README

This is an R package to analyse Variant Allele Frequency (VAF) distributions as reported from high throughput cancer sequencing. It reports 4 summary statistics and associated p-values based on a neutral model of tumour evolution, as well as functions to plot the VAF histogram and model fits.

Getting Started

install.packages(neutralitytestr)
library(neutralitytestr)

To download the latest development version you’ll need to use the devtools package:

devtools::install_github("marcjwilliams1/neutralitytestr")

Analysis

The package comes with some preloaded test data, generated from a simulation of tumour growth. These test data sets are called VAFselection and VAFneutral.

The basic functionality of the neutralitytestr package is achieved by creating a neutralitytest object. The neutralitytest object contains a range of metrics to test for neutrality, and makes plotting histograms and cumulative distributions to visualize the output easy. The neutralitytest function takes a vector of VAFs and an upper and lower limit for the frequency range over which we wish to test whether the data is consistent with a neutral model, and then calculates all 4 metrics.

out <- neutralitytest(VAFneutral, fmin = 0.1, fmax = 0.25)

The following commands will plot a VAF histogram, a least squares model fit and the normalized distributions. For more information see the vignette.

vaf_histogram(out)
lsq_plot(out)
normalized_plot(out)

We can also input the read depth, cellularity, overdispersion rho and ploidy and let the package calculate an appropriate upper integration limit by considering the expected standard deviation of the clonal peak. Using this on the VAFselection data we would do the following:

out <- neutralitytest(VAFselection, read_depth = 100.0, cellularity = 0.8, rho = 0.0, ploidy = 2)
plot_all(out) #this will plot all 3 of the above plots and combine into 1 figure.

Notes

Note that the p-values should be interpreted with care and are meant to serve as an approximation to guide the interpretation of the test statistics.

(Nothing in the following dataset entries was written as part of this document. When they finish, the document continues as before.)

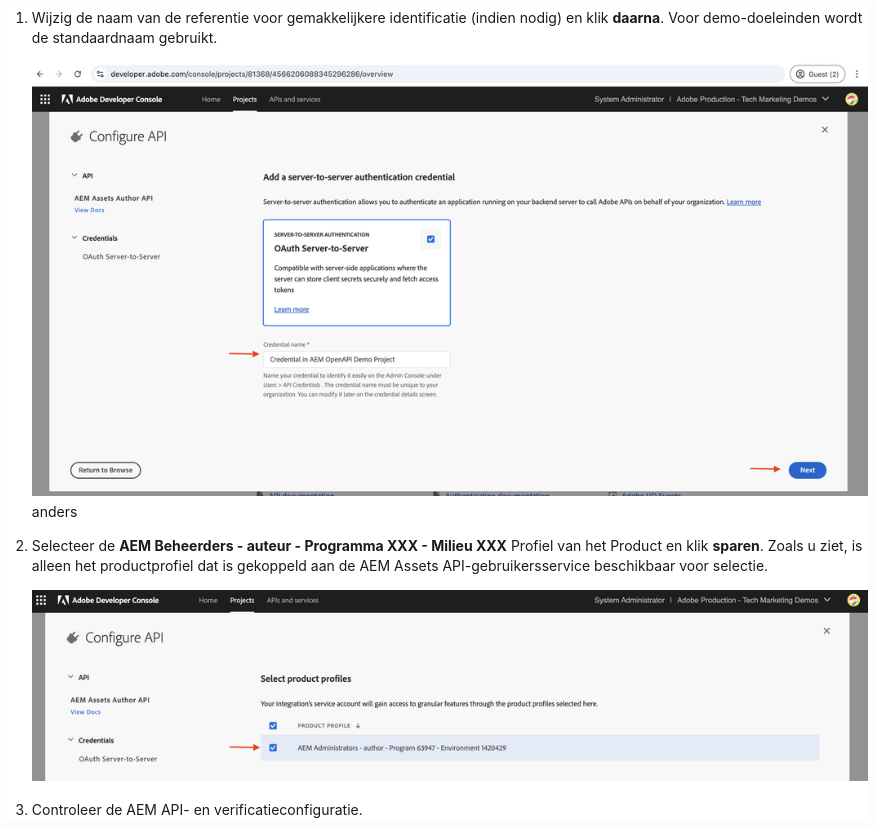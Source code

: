 1. Wijzig de naam van de referentie voor gemakkelijkere identificatie (indien nodig) en klik **daarna**. Voor demo-doeleinden wordt de standaardnaam gebruikt.

   ![ noem referentie ](assets/rename-credential.png) anders

1. Selecteer de **AEM Beheerders - auteur - Programma XXX - Milieu XXX** Profiel van het Product en klik **sparen**. Zoals u ziet, is alleen het productprofiel dat is gekoppeld aan de AEM Assets API-gebruikersservice beschikbaar voor selectie.

   ![ Uitgezochte Profiel van het Product ](assets/select-product-profile.png)

1. Controleer de AEM API- en verificatieconfiguratie.
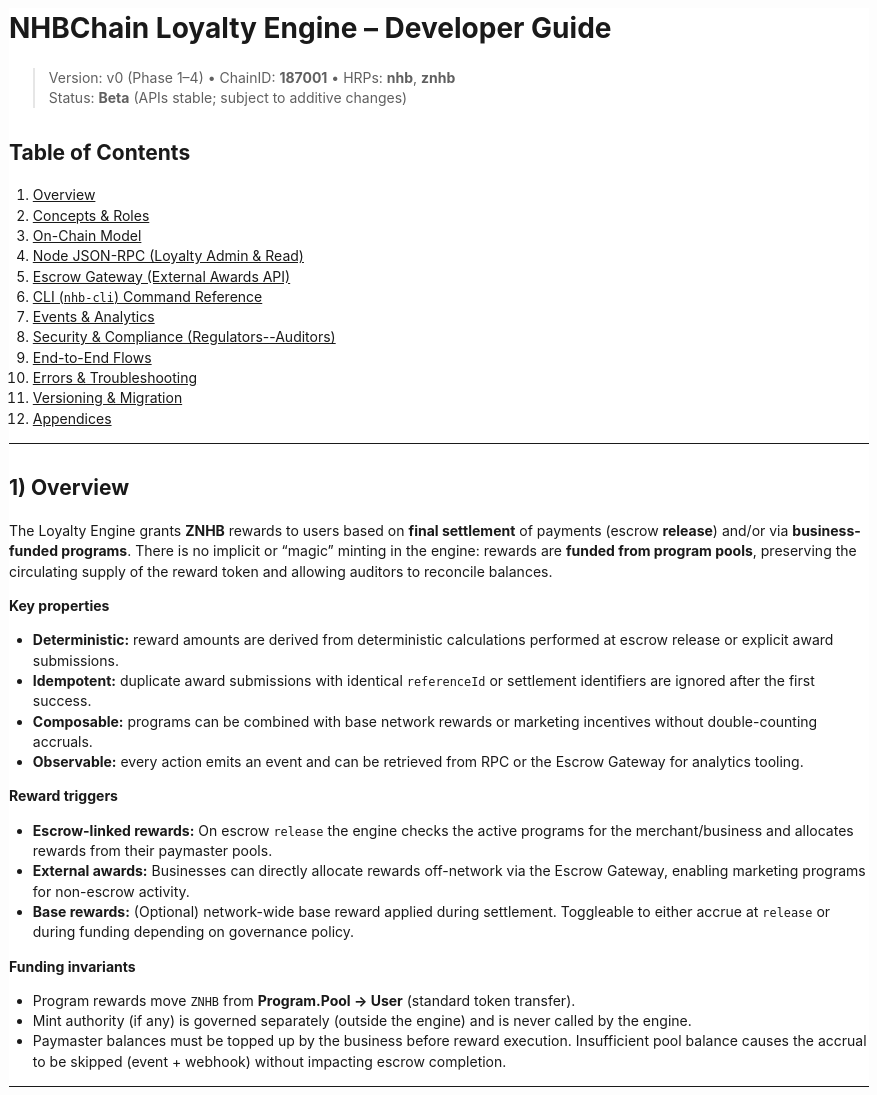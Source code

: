 # NHBChain Loyalty Engine – Developer Guide

> Version: v0 (Phase 1–4) • ChainID: **187001** • HRPs: **nhb**, **znhb**  
> Status: **Beta** (APIs stable; subject to additive changes)

## Table of Contents
1. [Overview](#1-overview)
2. [Concepts & Roles](#2-concepts--roles)
3. [On-Chain Model](#3-on-chain-model)
4. [Node JSON-RPC (Loyalty Admin & Read)](#4-node-json-rpc-loyalty-admin--read)
5. [Escrow Gateway (External Awards API)](#5-escrow-gateway--external-awards-api-off-network-purchases)
6. [CLI (`nhb-cli`) Command Reference](#6-cli--nhb-cli-loyalty)
7. [Events & Analytics](#7-events--analytics)
8. [Security & Compliance (Regulators--Auditors)](#8-security--compliance-regulators--auditors)
9. [End-to-End Flows](#9-end-to-end-flows)
10. [Errors & Troubleshooting](#10-errors--troubleshooting)
11. [Versioning & Migration](#11-versioning--migration)
12. [Appendices](#appendices)

---

## 1) Overview

The Loyalty Engine grants **ZNHB** rewards to users based on **final settlement** of payments (escrow **release**) and/or via **business-funded programs**. There is no implicit or “magic” minting in the engine: rewards are **funded from program pools**, preserving the circulating supply of the reward token and allowing auditors to reconcile balances.

**Key properties**

* **Deterministic:** reward amounts are derived from deterministic calculations performed at escrow release or explicit award submissions.
* **Idempotent:** duplicate award submissions with identical `referenceId` or settlement identifiers are ignored after the first success.
* **Composable:** programs can be combined with base network rewards or marketing incentives without double-counting accruals.
* **Observable:** every action emits an event and can be retrieved from RPC or the Escrow Gateway for analytics tooling.

**Reward triggers**

* **Escrow-linked rewards:** On escrow `release` the engine checks the active programs for the merchant/business and allocates rewards from their paymaster pools.
* **External awards:** Businesses can directly allocate rewards off-network via the Escrow Gateway, enabling marketing programs for non-escrow activity.
* **Base rewards:** (Optional) network-wide base reward applied during settlement. Toggleable to either accrue at `release` or during funding depending on governance policy.

**Funding invariants**

* Program rewards move `ZNHB` from **Program.Pool → User** (standard token transfer).  
* Mint authority (if any) is governed separately (outside the engine) and is never called by the engine.  
* Paymaster balances must be topped up by the business before reward execution. Insufficient pool balance causes the accrual to be skipped (event + webhook) without impacting escrow completion.

---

These p-values were generated empirically from a simulated cohort of cancers with known ground truth and are derived from the same data that generated the ROC curves in supplementary figure 3 from the paper. This cohort of simulated tumours were “sequenced” to 100X and thus if a sample you are analysing is sequenced to much higher or lower depth the p-values may no longer be valid. We have also developed a Bayesian alternative to identifying neutral and non-neutral tumours, this is available here. Note that this Bayesian method is much more computationally expensive and can take upwards of 10 hours per sample.